= Enrico Falqui =

Italian writer and literary critic

Enrico Falqui (12 October 1901 – 16 March 1974) was an Italian writer and literary critic.

==Biography==
Enrico Falqui was born in Frattamaggiore, a small market town on the northern fringes of Naples. Gaetano and Angelina Carlomagno Falqui, his parents, were originally from Sardinia. While he was still young the family relocated to Rome, where he grew up and embarked on a career as a literary critic. It becomes evident from autobiographical pieces that he was haunted by his lack of formal academic qualifications. Nevertheless, when "La Fiera Letteraria" transferred from Milan to Rome and was relaunched as "L'Italia Letteraria" in 1929, Falqui, still aged only 28, was installed as editor-in-chief under the directorship of Giovanni Battista Angioletti and Umberto Fracchia. Falqui retained this editorship till 1936. He also found time, over the years, to contribute to various other literary periodicals, including "Circoli" (of which he was at one stage co-director with Adriano Grande), "Humanitas", "Quadrivio", "Pegaso", "Pan", "Primato", "Nuova Antologia" and even "Oggi".

In 1930 Falqui teamed up with Elio Vittorini to compile the anthology "Scrittori nuovi" ("New writers"). In 1935 he entered into a productive artistic collaboration with the Tuscan author Gianna Manzini whom he had met the previous year. That year, their previous marriages having broken, they moved to Rome where they lived together till Falqui's death in 1974.

In the mid-1930s Falqui also worked with the linguistics scholar Angelico Prati to produce what amounted to a substantial "maritime lexicon", the "Dizionario di marina medievale e moderna", published in 1937 by the "Accademia d'Italia". Later, during the war which broke out in September 1939, when he was writing for the Gazzetta del Popolo (Turin newspaper) and then, after returning home to Rome in 1944, for the recently launched Risorgimento Liberale (political daily newspaper), he continued to be resolute in defending the value of twentieth century Italian literature. Then, from 1948, he enhanced his reputation with his assiduous and well-judged editorship the culture page(s) of the mass-circulation daily, "Il Tempo". He became a particular champion of the works of Dino Campana and Curzio Malaparte, discovering and promoting hitherto unpublished works of these (and other) authors.

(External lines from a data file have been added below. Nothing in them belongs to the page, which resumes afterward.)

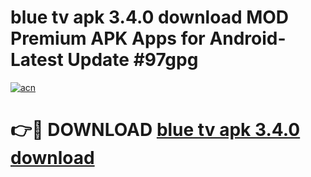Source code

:# blue tv apk 3.4.0 download MOD Premium APK Apps for Android- Latest Update #97gpg

[![acn](https://github.com/user-attachments/assets/0f9c940e-d8b0-45ae-aac7-cd30a18b3e1c)](https://apps.libra.edu.pl/?title=blue_tv_apk_3.4.0_download&ref=2F)

# 👉🔴 DOWNLOAD [blue tv apk 3.4.0 download](https://apps.libra.edu.pl/?title=blue_tv_apk_3.4.0_download&ref=2F)
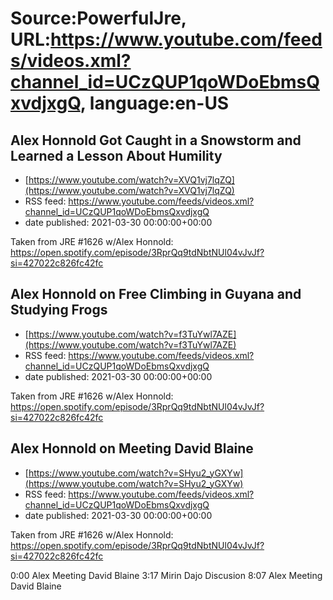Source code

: # Source:PowerfulJre, URL:https://www.youtube.com/feeds/videos.xml?channel_id=UCzQUP1qoWDoEbmsQxvdjxgQ, language:en-US

## Alex Honnold Got Caught in a Snowstorm and Learned a Lesson About Humility
 - [https://www.youtube.com/watch?v=XVQ1vj7lqZQ](https://www.youtube.com/watch?v=XVQ1vj7lqZQ)
 - RSS feed: https://www.youtube.com/feeds/videos.xml?channel_id=UCzQUP1qoWDoEbmsQxvdjxgQ
 - date published: 2021-03-30 00:00:00+00:00

Taken from JRE #1626 w/Alex Honnold:
https://open.spotify.com/episode/3RprQq9tdNbtNUl04vJvJf?si=427022c826fc42fc

## Alex Honnold on Free Climbing in Guyana and Studying Frogs
 - [https://www.youtube.com/watch?v=f3TuYwl7AZE](https://www.youtube.com/watch?v=f3TuYwl7AZE)
 - RSS feed: https://www.youtube.com/feeds/videos.xml?channel_id=UCzQUP1qoWDoEbmsQxvdjxgQ
 - date published: 2021-03-30 00:00:00+00:00

Taken from JRE #1626 w/Alex Honnold:
https://open.spotify.com/episode/3RprQq9tdNbtNUl04vJvJf?si=427022c826fc42fc

## Alex Honnold on Meeting David Blaine
 - [https://www.youtube.com/watch?v=SHyu2_yGXYw](https://www.youtube.com/watch?v=SHyu2_yGXYw)
 - RSS feed: https://www.youtube.com/feeds/videos.xml?channel_id=UCzQUP1qoWDoEbmsQxvdjxgQ
 - date published: 2021-03-30 00:00:00+00:00

Taken from JRE #1626 w/Alex Honnold:
https://open.spotify.com/episode/3RprQq9tdNbtNUl04vJvJf?si=427022c826fc42fc

0:00 Alex Meeting David Blaine 
3:17 Mirin Dajo Discusion
8:07 Alex Meeting David Blaine

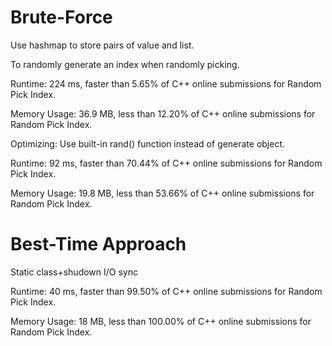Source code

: # Brute-Force

Use hashmap to store pairs of value and list.

To randomly generate an index when randomly picking.

Runtime: 224 ms, faster than 5.65% of C++ online submissions for Random Pick Index.

Memory Usage: 36.9 MB, less than 12.20% of C++ online submissions for Random Pick Index.



Optimizing: Use built-in rand() function instead of generate object.

Runtime: 92 ms, faster than 70.44% of C++ online submissions for Random Pick Index.

Memory Usage: 19.8 MB, less than 53.66% of C++ online submissions for Random Pick Index.



# Best-Time Approach

Static class+shudown I/O sync

Runtime: 40 ms, faster than 99.50% of C++ online submissions for Random Pick Index.

Memory Usage: 18 MB, less than 100.00% of C++ online submissions for Random Pick Index.
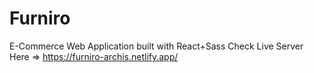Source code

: # Furniro 
E-Commerce Web Application built with React+Sass
Check Live Server Here => https://furniro-archis.netlify.app/
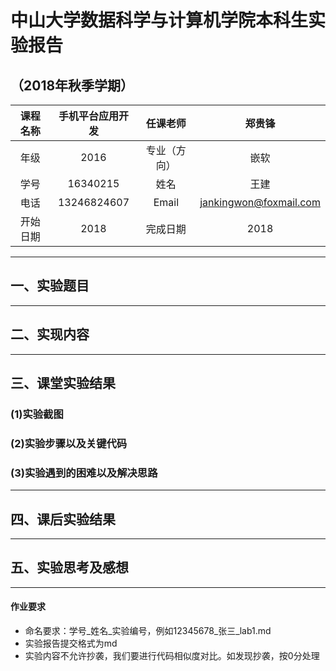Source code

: # 中山大学数据科学与计算机学院本科生实验报告
## （2018年秋季学期）
| 课程名称 | 手机平台应用开发 |   任课老师   |         郑贵锋         |
| :------: | :--------------: | :----------: | :--------------------: |
|   年级   |       2016       | 专业（方向） |          嵌软          |
|   学号   |     16340215     |     姓名     |          王建          |
|   电话   |   13246824607    |    Email     | jankingwon@foxmail.com |
| 开始日期 |       2018       |   完成日期   |          2018          |

---

## 一、实验题目

---

## 二、实现内容

---

## 三、课堂实验结果

### (1)实验截图

### (2)实验步骤以及关键代码

### (3)实验遇到的困难以及解决思路

---

## 四、课后实验结果

---

## 五、实验思考及感想

---

#### 作业要求

* 命名要求：学号_姓名_实验编号，例如12345678_张三_lab1.md
* 实验报告提交格式为md
* 实验内容不允许抄袭，我们要进行代码相似度对比。如发现抄袭，按0分处理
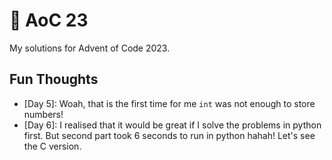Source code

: # 🐠 AoC 23
My solutions for Advent of Code 2023.

## Fun Thoughts
* [Day 5]: Woah, that is the first time for me `int` was not enough to store numbers!
* [Day 6]: I realised that it would be great if I solve the problems in python first. But second part took 6 seconds to run in python hahah! Let's see the C version.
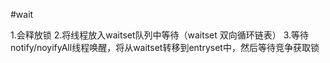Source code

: #wait

1.会释放锁
2.将线程放入waitset队列中等待（waitset 双向循环链表）
3.等待notify/noyifyAll线程唤醒，将从waitset转移到entryset中，然后等待竞争获取锁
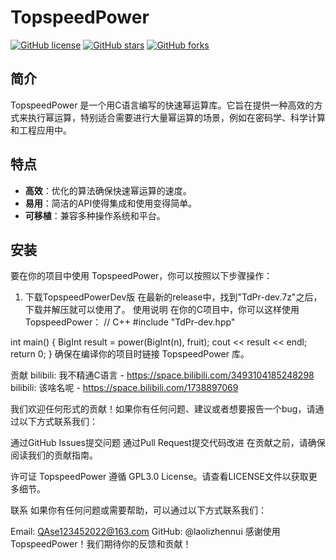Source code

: # TopspeedPower

[![GitHub license](https://img.shields.io/github/license/laolizhennui/TopspeedPower)](https://github.com/laolizhennui/TopspeedPower/blob/master/LICENSE)
[![GitHub stars](https://img.shields.io/github/stars/laolizhennui/TopspeedPower)](https://github.com/laolizhennui/TopspeedPower/stargazers)
[![GitHub forks](https://img.shields.io/github/forks/laolizhennui/TopspeedPower)](https://github.com/laolizhennui/TopspeedPower/network)

## 简介

TopspeedPower 是一个用C语言编写的快速幂运算库。它旨在提供一种高效的方式来执行幂运算，特别适合需要进行大量幂运算的场景，例如在密码学、科学计算和工程应用中。

## 特点

- **高效**：优化的算法确保快速幂运算的速度。
- **易用**：简洁的API使得集成和使用变得简单。
- **可移植**：兼容多种操作系统和平台。

## 安装

要在你的项目中使用 TopspeedPower，你可以按照以下步骤操作：

1. 下载TopspeedPowerDev版
   在最新的release中，找到"TdPr-dev.7z"之后，下载并解压就可以使用了。
使用说明
在你的C项目中，你可以这样使用 TopspeedPower：
// C++
#include "TdPr-dev.hpp"

int main() {
    BigInt result = power(BigInt(n), fruit);
    cout << result << endl;
    return 0;
}
确保在编译你的项目时链接 TopspeedPower 库。

贡献
bilibili: 我不精通C语言 - https://space.bilibili.com/3493104185248298
bilibili: 该啥名呢 - https://space.bilibili.com/1738897069

我们欢迎任何形式的贡献！如果你有任何问题、建议或者想要报告一个bug，请通过以下方式联系我们：

通过GitHub Issues提交问题
通过Pull Request提交代码改进
在贡献之前，请确保阅读我们的贡献指南。

许可证
TopspeedPower 遵循 GPL3.0 License。请查看LICENSE文件以获取更多细节。

联系
如果你有任何问题或需要帮助，可以通过以下方式联系我们：

Email: QAse123452022@163.com
GitHub: @laolizhennui
感谢使用 TopspeedPower！我们期待你的反馈和贡献！
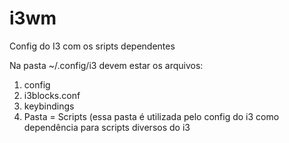 # i3wm
Config do I3 com os sripts dependentes

Na pasta ~/.config/i3 devem estar os arquivos:
1) config
2) i3blocks.conf
3) keybindings
4) Pasta = Scripts (essa pasta é utilizada pelo config do i3 como dependência para scripts diversos do i3

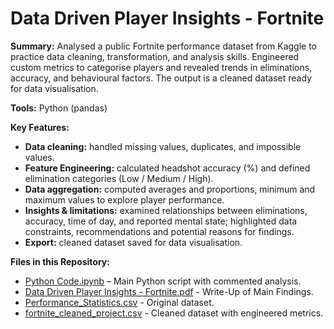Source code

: # Data Driven Player Insights - Fortnite

**Summary:** 
Analysed a public Fortnite performance dataset from Kaggle to practice data cleaning, transformation, and analysis skills. Engineered custom metrics to categorise players and revealed trends in eliminations, accuracy, and behavioural factors. The output is a cleaned dataset ready for data visualisation.

**Tools:** Python (pandas)

**Key Features:**
- **Data cleaning:** handled missing values, duplicates, and impossible values.  
- **Feature Engineering:** calculated headshot accuracy (%) and defined elimination categories (Low / Medium / High).  
- **Data aggregation:** computed averages and proportions, minimum and maximum values to explore player performance.  
- **Insights & limitations:** examined relationships between eliminations, accuracy, time of day, and reported mental state; highlighted data constraints, recommendations and potential reasons for findings.
- **Export:** cleaned dataset saved for data visualisation.


**Files in this Repository:** 
- [Python Code.ipynb](https://github.com/user-attachments/files/21997884/Python.Code.ipynb) – Main Python script with commented analysis.
- [Data Driven Player Insights - Fortnite.pdf](https://github.com/user-attachments/files/21998029/Data.Driven.Player.Insights.-.Fortnite.pdf) - Write-Up of Main Findings.
- [Performance_Statistics.csv](https://github.com/user-attachments/files/21997885/Performance_Statistics.csv) - Original dataset.
- [fortnite_cleaned_project.csv](https://github.com/user-attachments/files/21997886/fortnite_cleaned_project.csv) - Cleaned dataset with engineered metrics.

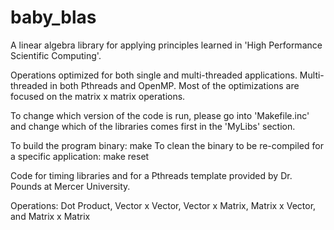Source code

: # baby_blas

A linear algebra library for applying principles learned in 'High Performance Scientific Computing'.

Operations optimized for both single and multi-threaded applications. Multi-threaded in both Pthreads and OpenMP.
Most of the optimizations are focused on the matrix x matrix operations.

To change which version of the code is run, please go into 'Makefile.inc' and change which of the libraries comes first in the 'MyLibs' section.

To build the program binary: make
To clean the binary to be re-compiled for a specific application: make reset

Code for timing libraries and for a Pthreads template provided by Dr. Pounds at Mercer University.

Operations: Dot Product, Vector x Vector, Vector x Matrix, Matrix x Vector, and Matrix x Matrix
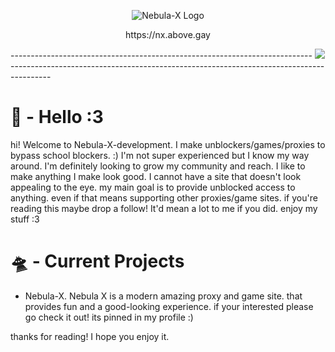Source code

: <p align="center">
  <img src="https://raw.githubusercontent.com/Nebula-X-Development/Nebula-X-BETA/refs/heads/main/Nebula Banner.png" alt="Nebula-X Logo">
<p align="center"> https://nx.above.gay 
  

 --------------------------------------------------------------------------- ![](https://komarev.com/ghpvc/?username=Nebula-X-Development&color=green) ----------------------------------------------------------------------------------------

# 👾 - Hello :3
hi! Welcome to Nebula-X-development. I make unblockers/games/proxies to bypass school blockers. :) I'm not super experienced but I know my way around. I'm definitely looking to grow my community and reach. I like to make anything I make look good. I cannot have a site that doesn't look appealing to the eye. my main goal is to provide unblocked access to anything. even if that means supporting other proxies/game sites. if you're reading this maybe drop a follow! It'd mean a lot to me if you did. enjoy my stuff :3 

# 🛸 - Current Projects
- Nebula-X.
  Nebula X is a modern amazing proxy and game site. that provides fun and a good-looking experience. if your interested please go check it out! its pinned in my profile :)

thanks for reading! I hope you enjoy it.
<!---
Nebula-X-Development/Nebula-X-Development is a ✨ special ✨ repository because its `README.md` (this file) appears on your GitHub profile.
You can click the Preview link to take a look at your changes.
--->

During his time with "L'Italia Letteraria" Falqui discovered and encouraged the illustrator known as "Scipione", whose distinctive style became integral to the look of the magazine. After Scipione's death from tuberculosis, Falqui kept the artist's memory alive: their correspondence was published in 1943. Earlier, between 1929 and 1931, Falqui had a consultancy contract with the Carabba publishing house in Lanciano. He commissioned "Scipione" to design some memorable covers for books such as "Il paese del melodramma" by Bruno Barilli, "Ossi di seppia" by Eugenio Montale and "Prologhi – Viaggi – Favole" by Vincenzo Cardarelli.

Falqui created and then oversaw the book series "Il centonovelle" with the Milanese publishers Bompiani and well as the "Opera Prima" series with Garzanti and the "... nuovo filo di Arianna" series with Vallardi.

In 1945 he founded the quarterly "Poesia" which he produced from his home in Rome-Prati till publication of it ceased at the end of 1948. Despite lasting only four years, the publication is still valued due to the quality of its contributors, many of whom were, or later became, widely appreciated poets.

==Personal==
Antonello Falqui, the son of Enrico and Alberta Falqui, was born in 1925 and later became a television producer, notably of variety shows.

Enrico Falqui died unexpectedly at Rome on 16 March 1974. His partner, Gianna Manzini, died less than half a year later.

==Celebration==
In 1976 Falqui's papers and thousands of his books were acquired by the Central National Library in Rome, where the "Sala Falqui" (loosely, "Falqui collection") carries his name.